北極圏の氷河が急速に溶け始め、失われる前に過去の氷をサンプルとして保存する計画「アイスメモリー(Ice Memory)」が2023年4月4日から進行中です。計画には、イタリア、フランス、ノルウェーの研究者8人から成るチームが参加し、北極圏のノルウェー領スバルバル(Svalbard)諸島で採取した氷を南極に輸送して保存します。
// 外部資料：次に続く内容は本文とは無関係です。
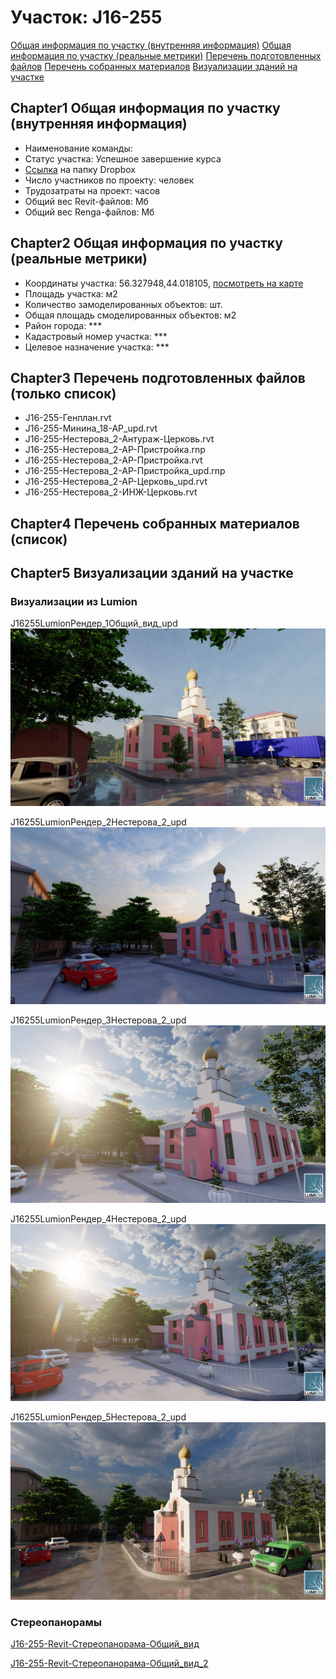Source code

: # Участок: J16-255

[Общая информация по участку (внутренняя информация)](#Chapter1)
[Общая информация по участку (реальные метрики)](#Chapter2)
[Перечень подготовленных файлов](#Chapter3)
[Перечень собранных материалов](#Chapter4)
[Визуализации зданий на участке](#Chapter5)

## <a id="test">Chapter1</a> Общая информация по участку (внутренняя информация)
+ Наименование команды: 
+ Статус участка: Успешное завершение курса
+ [Ссылка](https://www.dropbox.com/sh/wvvgv1nw1iqred9/AABT3TQZ340qDyKeJZ3bvmpca/J16_255?dl=0) на папку Dropbox
+ Число участников по проекту:  человек
+ Трудозатраты на проект:  часов
+ Общий вес Revit-файлов:  Мб
+ Общий вес Renga-файлов:  Мб
## <a id="test">Chapter2</a> Общая информация по участку (реальные метрики)
+ Координаты участка: 56.327948,44.018105, [посмотреть на карте](yandex.ru/maps/47/nizhny-novgorod/?ll=56.327948%2C44.018105&z=19)
+ Площадь участка:  м2
+ Количество замоделированных объектов:  шт.
+ Общая площадь смоделированных объектов:  м2
+ Район города: *** 
+ Кадастровый номер участка: *** 
+ Целевое назначение участка: *** 
## <a id="test">Chapter3</a> Перечень подготовленных файлов (только список)
+ J16-255-Генплан.rvt
+ J16-255-Минина_18-АР_upd.rvt
+ J16-255-Нестерова_2-Антураж-Церковь.rvt
+ J16-255-Нестерова_2-АР-Пристройка.rnp
+ J16-255-Нестерова_2-АР-Пристройка.rvt
+ J16-255-Нестерова_2-АР-Пристройка_upd.rnp
+ J16-255-Нестерова_2-АР-Церковь_upd.rvt
+ J16-255-Нестерова_2-ИНЖ-Церковь.rvt
## <a id="test">Chapter4</a> Перечень собранных материалов (список)
## <a id="test">Chapter5</a> Визуализации зданий на участке
### Визуализации из Lumion
J16255LumionРендер_1Общий_вид_upd
![J16-255-Lumion-Рендер_1-Общий_вид_upd](/Images/J16_255/J16-255-Lumion-Рендер_1-Общий_вид_upd_Compressed.jpg)

J16255LumionРендер_2Нестерова_2_upd
![J16-255-Lumion-Рендер_2-Нестерова_2_upd](/Images/J16_255/J16-255-Lumion-Рендер_2-Нестерова_2_upd_Compressed.jpg)

J16255LumionРендер_3Нестерова_2_upd
![J16-255-Lumion-Рендер_3-Нестерова_2_upd](/Images/J16_255/J16-255-Lumion-Рендер_3-Нестерова_2_upd_Compressed.jpg)

J16255LumionРендер_4Нестерова_2_upd
![J16-255-Lumion-Рендер_4-Нестерова_2_upd](/Images/J16_255/J16-255-Lumion-Рендер_4-Нестерова_2_upd_Compressed.jpg)

J16255LumionРендер_5Нестерова_2_upd
![J16-255-Lumion-Рендер_5-Нестерова_2_upd](/Images/J16_255/J16-255-Lumion-Рендер_5-Нестерова_2_upd_Compressed.jpg)

### Стереопанорамы
[J16-255-Revit-Стереопанорама-Общий_вид](https://pano.autodesk.com/pano.html?url=jpgs/453e5fc2-d7cc-4bb4-a767-c773c40a9639&version=2)

[J16-255-Revit-Стереопанорама-Общий_вид_2](https://pano.autodesk.com/pano.html?url=jpgs/dcaf9512-4e47-428a-8630-f5b5adf4c127&version=2)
アイスメモリー財団(Ice Memory Foundation)の副会長で古気候学者のカルロ・バルバンテ(Carlo Barbante)氏は、「北極の氷河は急速に溶け始めており、氷に含まれる情報が完全に失われる前に回収し、地球の気候に関する貴重なアーカイブとして未来の科学者のために保存したい」と述べています。
研究チームは、クレバスの多いホルテダールフォナ(Holtedahlfonna)氷原のキャンプに滞在し、最大125メートルの深さの「氷床コア」から直径10センチの円柱状の氷のサンプルを3週間かけて掘削しています。氷床コア内には3世紀前にまでさかのぼる化学物質が閉じ込められており、分析することで、過去の環境に関する貴重なデータを得ることができます。
採取されたサンプルのうち1セットは直ちに分析に回されます。もう1セットは海路でいったん欧州に運ばれ、その後南極大陸にある仏伊両国の共同観測基地へ移送され、マイナス50度で「氷の記憶の聖域」と呼ばれる、雪の下にある保管庫で保存されます。
この計画により、研究者は未来数十年間にわたってアーカイブの利用に関する新しいアイデアや技術を手にすることができるとしています。アイスメモリー財団は、今後、欧州アルプス(Alps)や南米アンデス(Andes)に加え、タジキスタンやヒマラヤ山脈(Himalayas)でも同様の計画を実施する予定です。